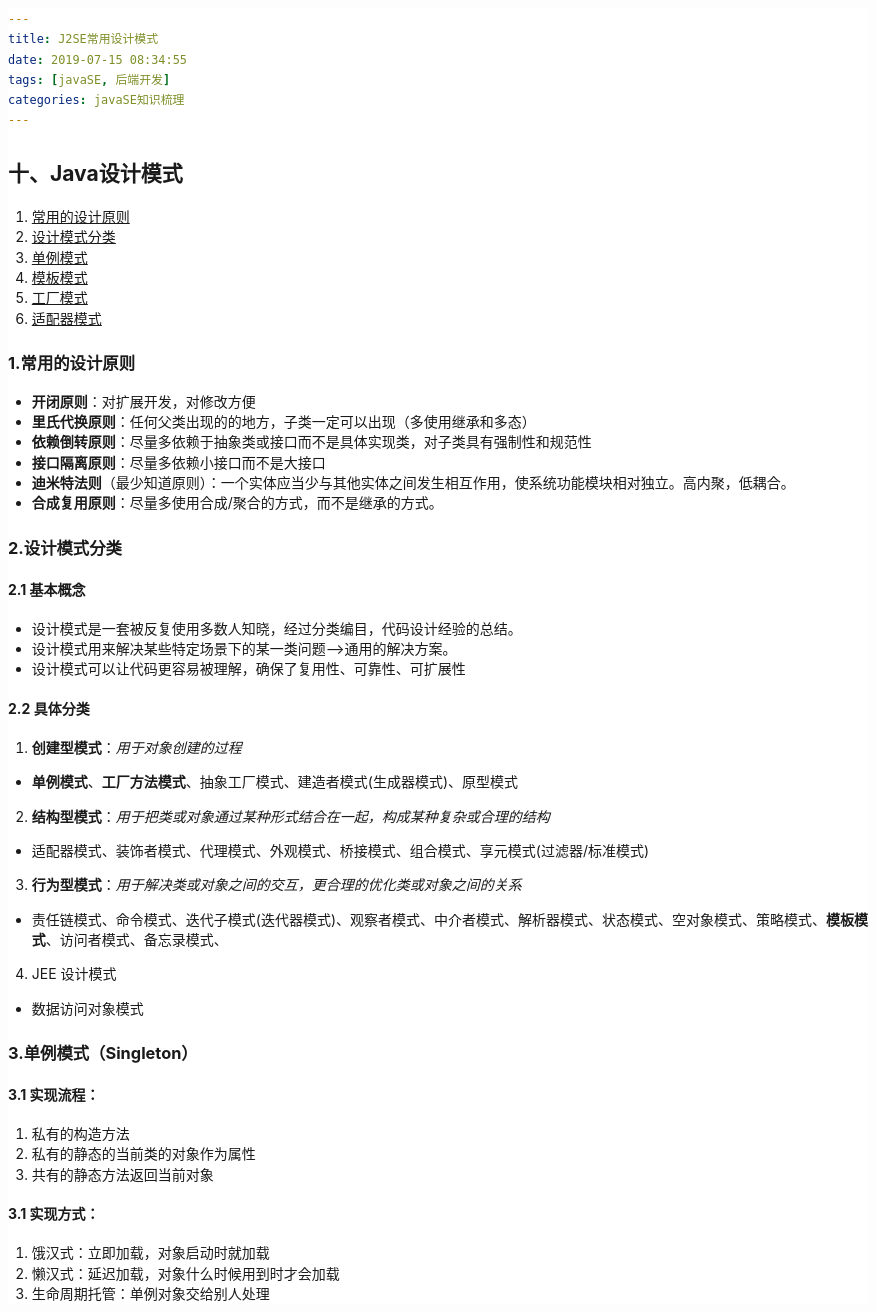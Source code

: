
 ```yaml
---
title: J2SE常用设计模式
date: 2019-07-15 08:34:55
tags: [javaSE, 后端开发]
categories: javaSE知识梳理
---
```


## 十、Java设计模式
1. [常用的设计原则](#id1)
2. [设计模式分类](#id2)
3. [单例模式](#id3)
4. [模板模式](#id4)
5. [工厂模式](#id5)
6. [适配器模式](#id6)


<span id="id1"><span>
### 1.常用的设计原则
- **开闭原则**：对扩展开发，对修改方便
- **里氏代换原则**：任何父类出现的的地方，子类一定可以出现（多使用继承和多态）
- **依赖倒转原则**：尽量多依赖于抽象类或接口而不是具体实现类，对子类具有强制性和规范性
- **接口隔离原则**：尽量多依赖小接口而不是大接口
- **迪米特法则**（最少知道原则）：一个实体应当少与其他实体之间发生相互作用，使系统功能模块相对独立。高内聚，低耦合。
- **合成复用原则**：尽量多使用合成/聚合的方式，而不是继承的方式。


<span id="id2"><span>
### 2.设计模式分类
#### 2.1 基本概念
- 设计模式是一套被反复使用多数人知晓，经过分类编目，代码设计经验的总结。
- 设计模式用来解决某些特定场景下的某一类问题-->通用的解决方案。
- 设计模式可以让代码更容易被理解，确保了复用性、可靠性、可扩展性

#### 2.2 具体分类
1. **创建型模式**：*用于对象创建的过程*
  - **单例模式**、**工厂方法模式**、抽象工厂模式、建造者模式(生成器模式)、原型模式
2. **结构型模式**：*用于把类或对象通过某种形式结合在一起，构成某种复杂或合理的结构*
  - 适配器模式、装饰者模式、代理模式、外观模式、桥接模式、组合模式、享元模式(过滤器/标准模式)
3. **行为型模式**：*用于解决类或对象之间的交互，更合理的优化类或对象之间的关系*
  - 责任链模式、命令模式、迭代子模式(迭代器模式)、观察者模式、中介者模式、解析器模式、状态模式、空对象模式、策略模式、**模板模式**、访问者模式、备忘录模式、
4. JEE 设计模式
  - 数据访问对象模式 


<span id="id3"><span>
### 3.单例模式（Singleton）
#### 3.1 实现流程：
1. 私有的构造方法
2. 私有的静态的当前类的对象作为属性
3. 共有的静态方法返回当前对象
#### 3.1 实现方式：
1. 饿汉式：立即加载，对象启动时就加载
2. 懒汉式：延迟加载，对象什么时候用到时才会加载
3. 生命周期托管：单例对象交给别人处理
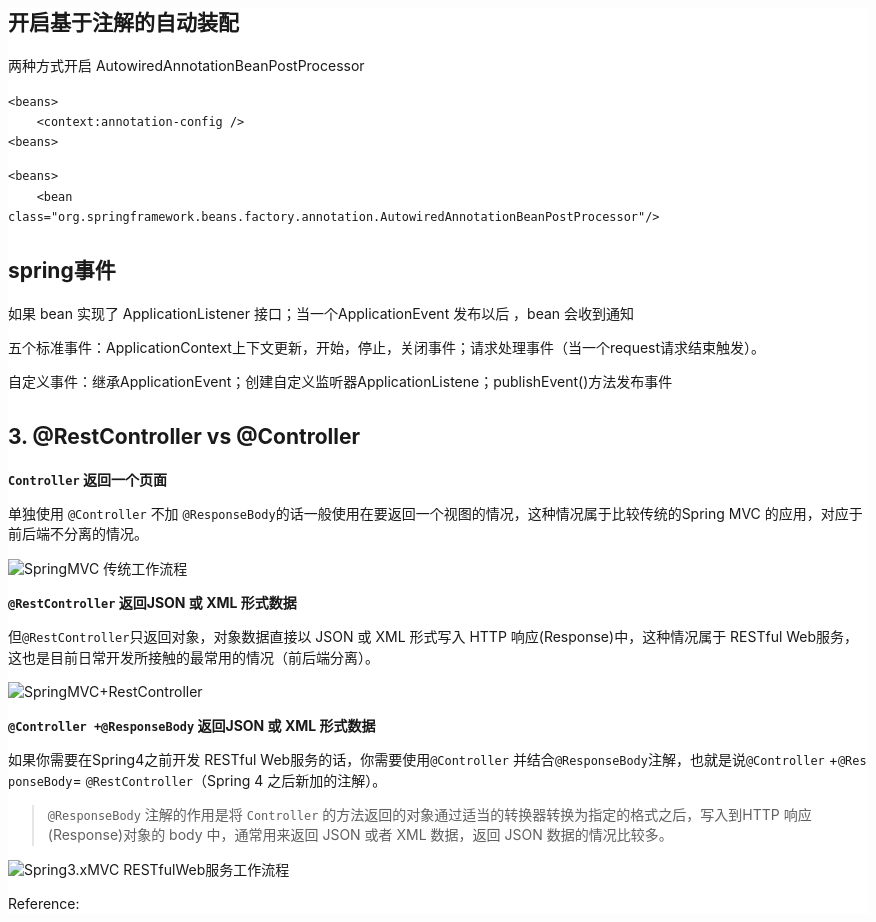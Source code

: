 

## 开启基于注解的自动装配

两种方式开启 AutowiredAnnotationBeanPostProcessor 

```
<beans>
    <context:annotation-config />
<beans>
```

```
<beans>
    <bean
class="org.springframework.beans.factory.annotation.AutowiredAnnotationBeanPostProcessor"/>
```



## spring事件

  如果 bean 实现了 ApplicationListener 接口；当一个ApplicationEvent 发布以后 ，bean 会收到通知

五个标准事件：ApplicationContext上下文更新，开始，停止，关闭事件；请求处理事件（当一个request请求结束触发）。      

自定义事件：继承ApplicationEvent；创建自定义监听器ApplicationListene；publishEvent()方法发布事件





## 3. @RestController vs @Controller

**`Controller` 返回一个页面**

单独使用 `@Controller` 不加 `@ResponseBody`的话一般使用在要返回一个视图的情况，这种情况属于比较传统的Spring MVC 的应用，对应于前后端不分离的情况。

![SpringMVC 传统工作流程](https://my-blog-to-use.oss-cn-beijing.aliyuncs.com/2019-7/SpringMVC传统工作流程.png)

**`@RestController` 返回JSON 或 XML 形式数据**

但`@RestController`只返回对象，对象数据直接以 JSON 或 XML 形式写入 HTTP 响应(Response)中，这种情况属于 RESTful Web服务，这也是目前日常开发所接触的最常用的情况（前后端分离）。

![SpringMVC+RestController](https://my-blog-to-use.oss-cn-beijing.aliyuncs.com/2019-7/SpringMVCRestController.png)

**`@Controller +@ResponseBody` 返回JSON 或 XML 形式数据**

如果你需要在Spring4之前开发 RESTful Web服务的话，你需要使用`@Controller` 并结合`@ResponseBody`注解，也就是说`@Controller` +`@ResponseBody`= `@RestController`（Spring 4 之后新加的注解）。

> `@ResponseBody` 注解的作用是将 `Controller` 的方法返回的对象通过适当的转换器转换为指定的格式之后，写入到HTTP 响应(Response)对象的 body 中，通常用来返回 JSON 或者 XML 数据，返回 JSON 数据的情况比较多。

![Spring3.xMVC RESTfulWeb服务工作流程](https://my-blog-to-use.oss-cn-beijing.aliyuncs.com/2019-7/Spring3.xMVCRESTfulWeb服务工作流程.png)

Reference:
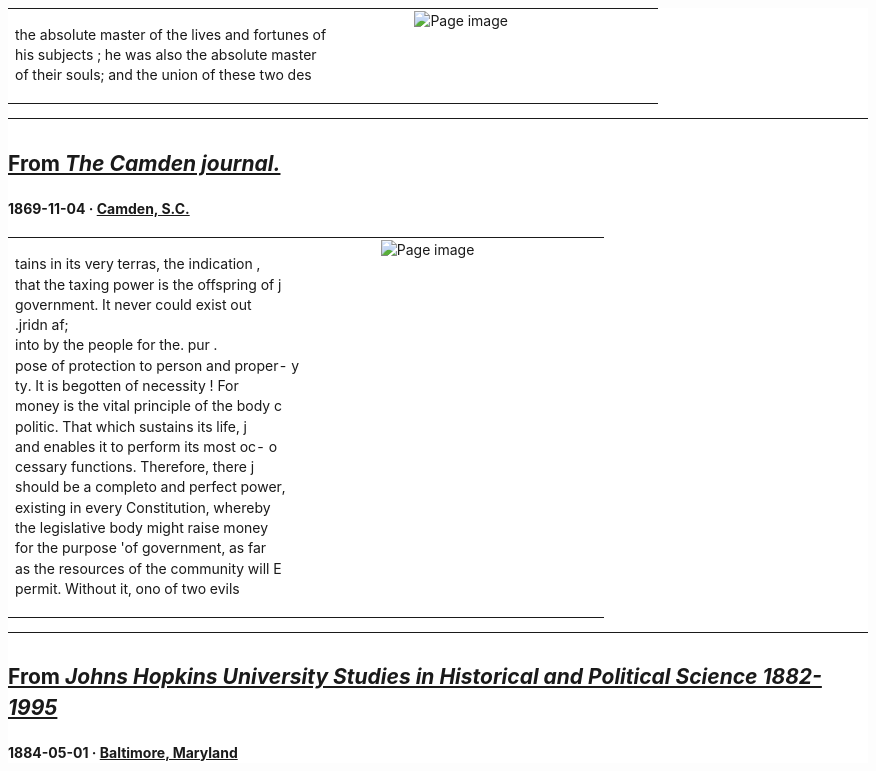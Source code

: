 <table style="width: 100%;"><tr><td style="width: 50%">

  
the absolute master of the lives and fortunes of  
his subjects ; he was also the absolute master  
of their souls; and the union of these two des
</td><td style="width: 50%; max-height: 75%; margin: auto; display: block;">
<img alt="Page image" src="https://iiif.archive.org/image/iiif/2/sim_harpers-magazine_1869-01_38_224%2Fsim_harpers-magazine_1869-01_38_224_jp2.zip%2Fsim_harpers-magazine_1869-01_38_224_jp2%2Fsim_harpers-magazine_1869-01_38_224_0093.jp2/pct:18.432971014492754,36.248236953455574,35.68840579710145,3.244005641748942/600,/0/default.jpg"/>
</td>
</tr></table>

---

## [From _The Camden journal._](https://www.loc.gov/resource/sn86053067/1869-11-04/ed-1/?sp=2)

#### 1869-11-04 &middot; [Camden, S.C.](http://dbpedia.org/resource/Camden%2C_South_Carolina)

<table style="width: 100%;"><tr><td style="width: 50%">

  
tains in its very terras, the indication ,  
that the taxing power is the offspring of j  
government. It never could exist out­  
.jridn af;  
into by the people for the. pur .  
pose of protection to person and proper- y  
ty. It is begotten of necessity ! For  
money is the vital principle of the body c  
politic. That which sustains its life, j  
and enables it to perform its most oc- o  
cessary functions. Therefore, there j  
should be a completo and perfect power,  
existing in every Constitution, whereby  
the legislative body might raise money  
for the purpose &#x27;of government, as far  
as the resources of the community will E  
permit. Without it, ono of two evils 
</td><td style="width: 50%; max-height: 75%; margin: auto; display: block;">
<img alt="Page image" src="https://tile.loc.gov/image-services/iiif/service:ndnp:scu:batch_scu_albinoskunk_ver02:data:sn86053067:00295862348:1869110401:0214/pct:36.1264051387933,46.29566144821544,15.754760266116081,12.760446425170457/!600,600/0/default.jpg"/>
</td>
</tr></table>

---

## [From _Johns Hopkins University Studies in Historical and Political Science 1882-1995_](https://archive.org/details/sim_johns-hopkins-university-historical-political-science_may-june-1884_2_5-6/page/n5/mode/1up?view=theater)

#### 1884-05-01 &middot; [Baltimore, Maryland](http://dbpedia.org/resource/Baltimore)
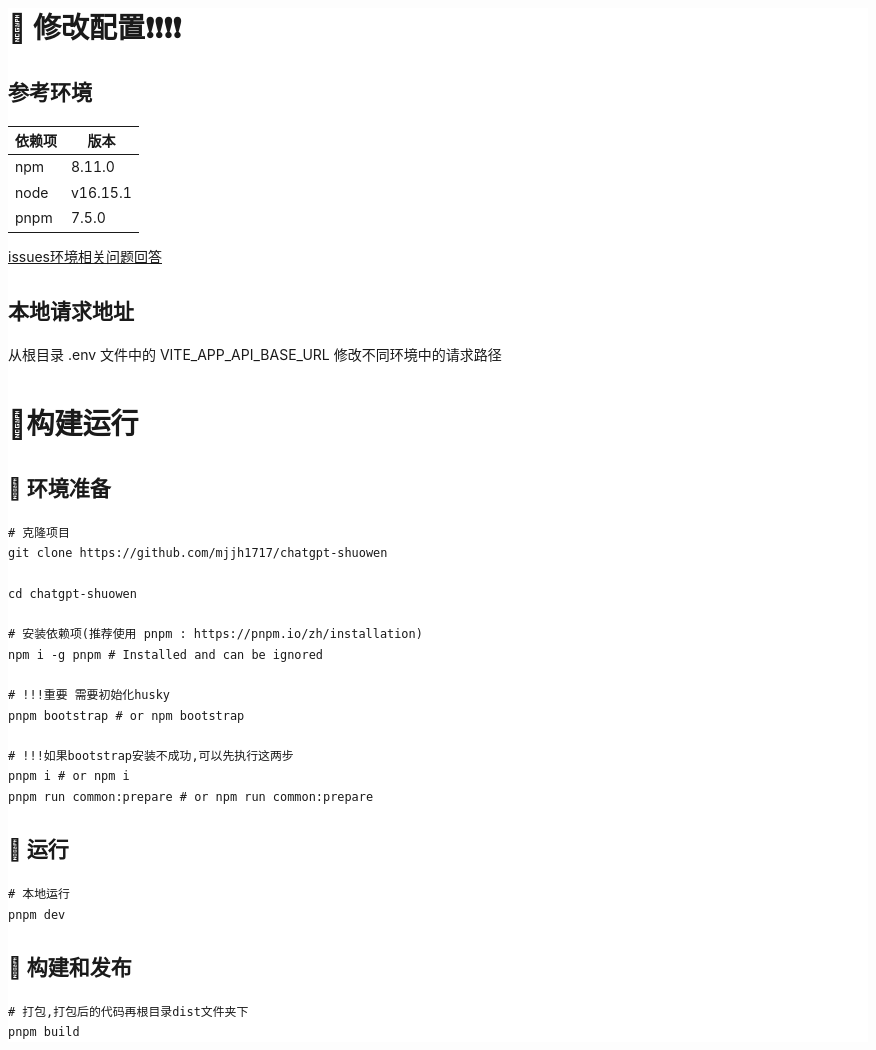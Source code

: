 # 🔧 修改配置❗❗❗❗

## 参考环境

| 依赖项 | 版本     |
| ------ | -------- |
| npm    | 8.11.0   |
| node   | v16.15.1 |
| pnpm   | 7.5.0    |

[issues环境相关问题回答](https://github.com/mjjh1717/chatgpt-shuowen/issues/2)

## 本地请求地址

从根目录  .env  文件中的  VITE_APP_API_BASE_URL  修改不同环境中的请求路径

# 🔨构建运行

## 💾 环境准备

```shell
# 克隆项目
git clone https://github.com/mjjh1717/chatgpt-shuowen

cd chatgpt-shuowen

# 安装依赖项(推荐使用 pnpm : https://pnpm.io/zh/installation)
npm i -g pnpm # Installed and can be ignored

# !!!重要 需要初始化husky
pnpm bootstrap # or npm bootstrap

# !!!如果bootstrap安装不成功,可以先执行这两步
pnpm i # or npm i
pnpm run common:prepare # or npm run common:prepare
```

## 🚗 运行

```shell
# 本地运行
pnpm dev
```

## 🚀 构建和发布

```shell
# 打包,打包后的代码再根目录dist文件夹下
pnpm build
```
◆ ◆ ◆
• Prompt
Reproduce the data above line for line, from its first line through the line containing "- **里氏代换原则**：任", both ends included, with the pictures omitted and nothing more.

• Task result
Source code

:
 ```yaml
---
title: J2SE常用设计模式
date: 2019-07-15 08:34:55
tags: [javaSE, 后端开发]
categories: javaSE知识梳理
---
```


## 十、Java设计模式
1. [常用的设计原则](#id1)
2. [设计模式分类](#id2)
3. [单例模式](#id3)
4. [模板模式](#id4)
5. [工厂模式](#id5)
6. [适配器模式](#id6)


<span id="id1"><span>
### 1.常用的设计原则
- **开闭原则**：对扩展开发，对修改方便
- **里氏代换原则**：任何父类出现的的地方，子类一定可以出现（多使用继承和多态）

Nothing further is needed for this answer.